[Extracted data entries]
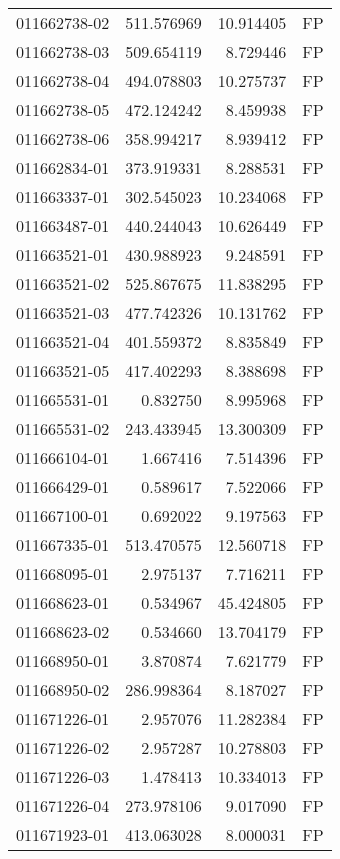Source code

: \begin{tabular}{lrrl}
011662738-02 &  511.576969 &    10.914405 &   FP \\
011662738-03 &  509.654119 &     8.729446 &   FP \\
011662738-04 &  494.078803 &    10.275737 &   FP \\
011662738-05 &  472.124242 &     8.459938 &   FP \\
011662738-06 &  358.994217 &     8.939412 &   FP \\
011662834-01 &  373.919331 &     8.288531 &   FP \\
011663337-01 &  302.545023 &    10.234068 &   FP \\
011663487-01 &  440.244043 &    10.626449 &   FP \\
011663521-01 &  430.988923 &     9.248591 &   FP \\
011663521-02 &  525.867675 &    11.838295 &   FP \\
011663521-03 &  477.742326 &    10.131762 &   FP \\
011663521-04 &  401.559372 &     8.835849 &   FP \\
011663521-05 &  417.402293 &     8.388698 &   FP \\
011665531-01 &    0.832750 &     8.995968 &   FP \\
011665531-02 &  243.433945 &    13.300309 &   FP \\
011666104-01 &    1.667416 &     7.514396 &   FP \\
011666429-01 &    0.589617 &     7.522066 &   FP \\
011667100-01 &    0.692022 &     9.197563 &   FP \\
011667335-01 &  513.470575 &    12.560718 &   FP \\
011668095-01 &    2.975137 &     7.716211 &   FP \\
011668623-01 &    0.534967 &    45.424805 &   FP \\
011668623-02 &    0.534660 &    13.704179 &   FP \\
011668950-01 &    3.870874 &     7.621779 &   FP \\
011668950-02 &  286.998364 &     8.187027 &   FP \\
011671226-01 &    2.957076 &    11.282384 &   FP \\
011671226-02 &    2.957287 &    10.278803 &   FP \\
011671226-03 &    1.478413 &    10.334013 &   FP \\
011671226-04 &  273.978106 &     9.017090 &   FP \\
011671923-01 &  413.063028 &     8.000031 &   FP \\

\end{tabular}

(Work required) Reproduce all the data as it stands. The pictures are not part of the copy.

(Response to the exercise)
Source code

: \begin{tabular}{lrrl}
011662738-02 &  511.576969 &    10.914405 &   FP \\
011662738-03 &  509.654119 &     8.729446 &   FP \\
011662738-04 &  494.078803 &    10.275737 &   FP \\
011662738-05 &  472.124242 &     8.459938 &   FP \\
011662738-06 &  358.994217 &     8.939412 &   FP \\
011662834-01 &  373.919331 &     8.288531 &   FP \\
011663337-01 &  302.545023 &    10.234068 &   FP \\
011663487-01 &  440.244043 &    10.626449 &   FP \\
011663521-01 &  430.988923 &     9.248591 &   FP \\
011663521-02 &  525.867675 &    11.838295 &   FP \\
011663521-03 &  477.742326 &    10.131762 &   FP \\
011663521-04 &  401.559372 &     8.835849 &   FP \\
011663521-05 &  417.402293 &     8.388698 &   FP \\
011665531-01 &    0.832750 &     8.995968 &   FP \\
011665531-02 &  243.433945 &    13.300309 &   FP \\
011666104-01 &    1.667416 &     7.514396 &   FP \\
011666429-01 &    0.589617 &     7.522066 &   FP \\
011667100-01 &    0.692022 &     9.197563 &   FP \\
011667335-01 &  513.470575 &    12.560718 &   FP \\
011668095-01 &    2.975137 &     7.716211 &   FP \\
011668623-01 &    0.534967 &    45.424805 &   FP \\
011668623-02 &    0.534660 &    13.704179 &   FP \\
011668950-01 &    3.870874 &     7.621779 &   FP \\
011668950-02 &  286.998364 &     8.187027 &   FP \\
011671226-01 &    2.957076 &    11.282384 &   FP \\
011671226-02 &    2.957287 &    10.278803 &   FP \\
011671226-03 &    1.478413 &    10.334013 &   FP \\
011671226-04 &  273.978106 &     9.017090 &   FP \\
011671923-01 &  413.063028 &     8.000031 &   FP \\

\end{tabular}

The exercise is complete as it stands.